## EXERCISE DETAILS
Your reply should reproduce each entry exactly and contain no pictures.

## LISTED RECORDS
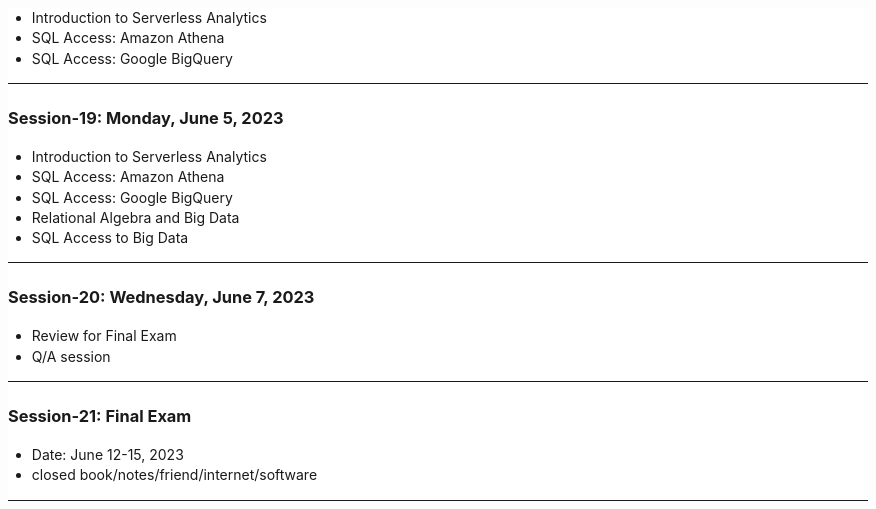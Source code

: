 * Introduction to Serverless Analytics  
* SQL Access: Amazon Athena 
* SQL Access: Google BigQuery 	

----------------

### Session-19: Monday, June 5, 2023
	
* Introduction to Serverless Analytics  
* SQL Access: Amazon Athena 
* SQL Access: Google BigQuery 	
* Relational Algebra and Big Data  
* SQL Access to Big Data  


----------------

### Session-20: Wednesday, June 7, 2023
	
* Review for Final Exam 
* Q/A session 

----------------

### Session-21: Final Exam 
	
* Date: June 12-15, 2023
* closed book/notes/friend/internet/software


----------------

## RESULT OF THIS EXERCISE
Source code

: * Introduction to Serverless Analytics  
* SQL Access: Amazon Athena 
* SQL Access: Google BigQuery 	

----------------

### Session-19: Monday, June 5, 2023
	
* Introduction to Serverless Analytics  
* SQL Access: Amazon Athena 
* SQL Access: Google BigQuery 	
* Relational Algebra and Big Data  
* SQL Access to Big Data  


----------------

### Session-20: Wednesday, June 7, 2023
	
* Review for Final Exam 
* Q/A session 

----------------

### Session-21: Final Exam 
	
* Date: June 12-15, 2023
* closed book/notes/friend/internet/software


----------------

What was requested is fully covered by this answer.